No se trata, entonces, de revelar el carácter social de las determinaciones naturales, como hace la ciencia social burguesa (saco en el que también hay que meter las vulgaridades teóricas de toda la plana del revisionismo), sino de revolucionar esas determinaciones naturales, dadas, espontáneas, mediante su progresiva y concéntrica digestión por el movimiento revolucionario, que es ya la sociedad comunista en germen y es ya la forma superior de la materia social, no reconociendo otro presupuesto más que a sí misma porque, de hecho, no lo tendrá.
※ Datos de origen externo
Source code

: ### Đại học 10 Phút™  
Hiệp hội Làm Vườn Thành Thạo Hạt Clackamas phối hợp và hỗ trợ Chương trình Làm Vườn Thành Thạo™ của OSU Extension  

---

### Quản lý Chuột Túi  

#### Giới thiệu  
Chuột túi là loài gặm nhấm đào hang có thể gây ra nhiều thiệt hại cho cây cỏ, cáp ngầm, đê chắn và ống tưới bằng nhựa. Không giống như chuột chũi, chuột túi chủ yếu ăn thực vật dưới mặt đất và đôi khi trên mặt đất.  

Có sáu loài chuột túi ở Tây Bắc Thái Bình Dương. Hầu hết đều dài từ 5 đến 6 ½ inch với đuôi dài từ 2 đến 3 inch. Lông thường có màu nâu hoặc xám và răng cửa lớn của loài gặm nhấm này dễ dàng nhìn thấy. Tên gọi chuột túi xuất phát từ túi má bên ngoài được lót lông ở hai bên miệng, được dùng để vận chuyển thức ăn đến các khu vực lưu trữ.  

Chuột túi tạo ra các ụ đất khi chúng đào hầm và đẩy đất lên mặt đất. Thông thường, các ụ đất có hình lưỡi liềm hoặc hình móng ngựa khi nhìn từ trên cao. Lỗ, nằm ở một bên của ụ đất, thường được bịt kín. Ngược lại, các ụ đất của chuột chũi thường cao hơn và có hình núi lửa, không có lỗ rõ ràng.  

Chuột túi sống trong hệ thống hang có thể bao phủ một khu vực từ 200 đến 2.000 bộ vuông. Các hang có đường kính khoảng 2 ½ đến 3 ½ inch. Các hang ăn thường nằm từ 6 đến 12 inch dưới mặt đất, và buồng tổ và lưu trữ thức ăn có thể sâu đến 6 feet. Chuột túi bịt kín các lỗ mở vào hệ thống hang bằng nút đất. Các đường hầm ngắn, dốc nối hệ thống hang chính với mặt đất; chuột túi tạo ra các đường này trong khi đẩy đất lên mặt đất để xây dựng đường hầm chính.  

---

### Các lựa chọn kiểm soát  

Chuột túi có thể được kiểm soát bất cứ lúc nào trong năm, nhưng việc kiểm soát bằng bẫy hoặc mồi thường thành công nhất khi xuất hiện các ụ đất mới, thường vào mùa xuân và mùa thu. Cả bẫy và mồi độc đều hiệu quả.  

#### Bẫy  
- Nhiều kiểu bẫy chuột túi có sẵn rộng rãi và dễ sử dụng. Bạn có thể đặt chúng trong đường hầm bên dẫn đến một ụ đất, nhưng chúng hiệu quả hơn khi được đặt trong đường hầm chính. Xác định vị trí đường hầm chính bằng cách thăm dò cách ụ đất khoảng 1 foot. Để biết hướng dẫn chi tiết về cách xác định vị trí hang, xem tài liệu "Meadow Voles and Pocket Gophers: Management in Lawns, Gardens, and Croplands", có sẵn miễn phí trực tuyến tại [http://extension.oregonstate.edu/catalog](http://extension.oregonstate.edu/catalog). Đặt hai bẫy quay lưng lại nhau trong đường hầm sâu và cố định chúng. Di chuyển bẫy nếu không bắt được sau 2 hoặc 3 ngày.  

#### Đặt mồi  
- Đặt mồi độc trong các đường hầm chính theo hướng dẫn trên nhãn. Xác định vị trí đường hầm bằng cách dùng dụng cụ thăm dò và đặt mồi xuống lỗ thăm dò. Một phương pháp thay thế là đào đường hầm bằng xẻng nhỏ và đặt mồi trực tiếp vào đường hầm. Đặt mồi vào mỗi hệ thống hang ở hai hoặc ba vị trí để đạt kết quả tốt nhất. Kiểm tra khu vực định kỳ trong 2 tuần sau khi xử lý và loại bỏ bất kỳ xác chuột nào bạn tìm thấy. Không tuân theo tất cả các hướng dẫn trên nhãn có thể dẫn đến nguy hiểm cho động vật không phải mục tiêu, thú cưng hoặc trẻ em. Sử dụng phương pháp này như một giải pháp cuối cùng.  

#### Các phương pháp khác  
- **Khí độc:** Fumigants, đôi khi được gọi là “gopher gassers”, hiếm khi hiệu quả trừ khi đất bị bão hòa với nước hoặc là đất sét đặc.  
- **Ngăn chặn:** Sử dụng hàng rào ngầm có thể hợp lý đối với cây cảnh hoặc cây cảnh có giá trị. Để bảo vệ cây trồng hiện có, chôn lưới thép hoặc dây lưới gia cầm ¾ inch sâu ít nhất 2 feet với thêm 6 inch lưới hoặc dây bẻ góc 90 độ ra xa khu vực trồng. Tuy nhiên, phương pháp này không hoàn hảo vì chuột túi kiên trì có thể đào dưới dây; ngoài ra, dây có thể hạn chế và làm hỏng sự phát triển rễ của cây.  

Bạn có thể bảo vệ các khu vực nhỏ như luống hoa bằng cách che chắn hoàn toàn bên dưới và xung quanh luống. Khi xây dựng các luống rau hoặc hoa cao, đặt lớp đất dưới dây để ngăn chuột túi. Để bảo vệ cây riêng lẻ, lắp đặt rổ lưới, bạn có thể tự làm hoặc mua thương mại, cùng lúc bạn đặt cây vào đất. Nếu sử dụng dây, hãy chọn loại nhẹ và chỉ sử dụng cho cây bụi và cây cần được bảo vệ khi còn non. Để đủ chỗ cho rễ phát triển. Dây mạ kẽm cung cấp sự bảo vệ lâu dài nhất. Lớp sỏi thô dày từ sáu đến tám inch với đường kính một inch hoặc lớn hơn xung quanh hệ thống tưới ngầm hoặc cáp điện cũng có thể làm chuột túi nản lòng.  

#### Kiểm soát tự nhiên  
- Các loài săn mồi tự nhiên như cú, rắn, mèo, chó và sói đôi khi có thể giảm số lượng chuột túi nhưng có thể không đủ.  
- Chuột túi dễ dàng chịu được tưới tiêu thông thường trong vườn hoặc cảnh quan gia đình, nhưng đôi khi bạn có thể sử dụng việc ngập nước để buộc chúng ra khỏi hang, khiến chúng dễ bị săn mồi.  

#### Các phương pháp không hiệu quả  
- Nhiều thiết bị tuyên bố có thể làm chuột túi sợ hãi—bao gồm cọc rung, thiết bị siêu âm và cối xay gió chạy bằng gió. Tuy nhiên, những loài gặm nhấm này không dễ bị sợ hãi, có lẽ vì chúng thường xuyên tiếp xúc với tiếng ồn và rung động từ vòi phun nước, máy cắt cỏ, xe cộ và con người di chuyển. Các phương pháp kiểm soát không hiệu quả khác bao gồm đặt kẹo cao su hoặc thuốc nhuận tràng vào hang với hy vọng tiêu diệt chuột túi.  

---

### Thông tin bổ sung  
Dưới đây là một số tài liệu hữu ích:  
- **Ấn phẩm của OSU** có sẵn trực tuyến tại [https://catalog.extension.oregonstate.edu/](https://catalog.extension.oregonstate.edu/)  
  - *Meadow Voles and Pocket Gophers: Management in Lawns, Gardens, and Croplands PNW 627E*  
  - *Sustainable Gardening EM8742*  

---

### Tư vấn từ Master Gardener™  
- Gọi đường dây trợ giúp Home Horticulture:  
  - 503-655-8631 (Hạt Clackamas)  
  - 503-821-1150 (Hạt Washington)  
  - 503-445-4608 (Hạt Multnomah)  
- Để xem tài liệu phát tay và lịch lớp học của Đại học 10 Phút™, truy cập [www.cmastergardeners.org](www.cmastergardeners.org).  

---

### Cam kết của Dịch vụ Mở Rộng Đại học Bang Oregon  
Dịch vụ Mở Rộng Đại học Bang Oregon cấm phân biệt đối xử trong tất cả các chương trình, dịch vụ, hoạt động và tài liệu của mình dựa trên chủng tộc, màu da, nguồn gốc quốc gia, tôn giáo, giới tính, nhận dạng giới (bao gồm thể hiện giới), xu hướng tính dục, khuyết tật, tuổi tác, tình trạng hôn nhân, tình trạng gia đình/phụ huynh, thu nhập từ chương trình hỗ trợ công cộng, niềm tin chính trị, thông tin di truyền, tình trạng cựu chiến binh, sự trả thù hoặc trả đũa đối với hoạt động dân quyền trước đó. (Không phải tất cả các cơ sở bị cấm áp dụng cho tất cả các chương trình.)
Pero a los bolcheviques les estaba necesariamente vedado este paso de racionalización teórica de su experiencia ─que sólo el Ciclo concluso posibilita. Como venimos diciendo, aunque su praxis material ha desarrollado los elementos que nos permiten ordenar el movimiento revolucionario en base a una relación interna, su propio cuerpo estaba signado por la exterioridad, a la cual muy probablemente hay que añadir, como correlato ideológico decisivo que impidió esta racionalización, el paradigma cientificista heredado de la II Internacional[64]. El período que la conclusión del Gran Debate abre en la historia de nuestra clase no llega a generar la materia que él mismo anunciaba formalmente. Efectivamente, la urgencia por mantener y consolidar las mediaciones políticas que sostenían la dictadura del proletariado implicaba su reproducción, es decir, mantener y consolidar la relación externa entre la vanguardia y las masas como punto de partida inmediato para reanudar la ofensiva. De este modo, el Estado se consagra como la instancia decisiva en la que se juega la suerte del socialismo. De lo que se trataba era de que «el pueblo en armas» deviniese material y realmente el Estado, no quedando entonces otro contenido del mismo que ─recordemos a Engels─ sus funciones de administración y gestión.

Ahora bien, ese programa de homogeneización de los polos masas y Estado ─pareja que, como sabemos, apunta al sustrato profundo de la sociedad burguesa como su dialéctica ordenadora─ chocaba con la heterogeneidad que conformaba al sujeto revolucionario soviético. Y, en política, la forma que por excelencia encarna la heterogeneidad, la unión de elementos externos, es la alianza entre las clases, que en la Unión Soviética se materializaba en la alianza obrero-campesina. Y es que, mientras la otra forma principal de heterogeneidad-exterioridad, la existente entre la vanguardia y las masas, se podría resolver a largo plazo por la progresiva implicación de las segundas en el Estado hasta hacer prescindible la primera (motivo por el cual Stalin subordina el Partido del proletariado al Estado de la dictadura del proletariado), el extenso campesinado abandonado a las dinámicas económicas capitalistas de la NEP era el objeto sobre el cual tenía que actuar inmediatamente la vanguardia para asentar las condiciones políticas necesarias para reemprender la ofensiva socialista y abrir la puerta a la consolidación definitiva del Estado proletario, en la cual la industrialización vendría a fundir la política con la gestión económica por parte de la población.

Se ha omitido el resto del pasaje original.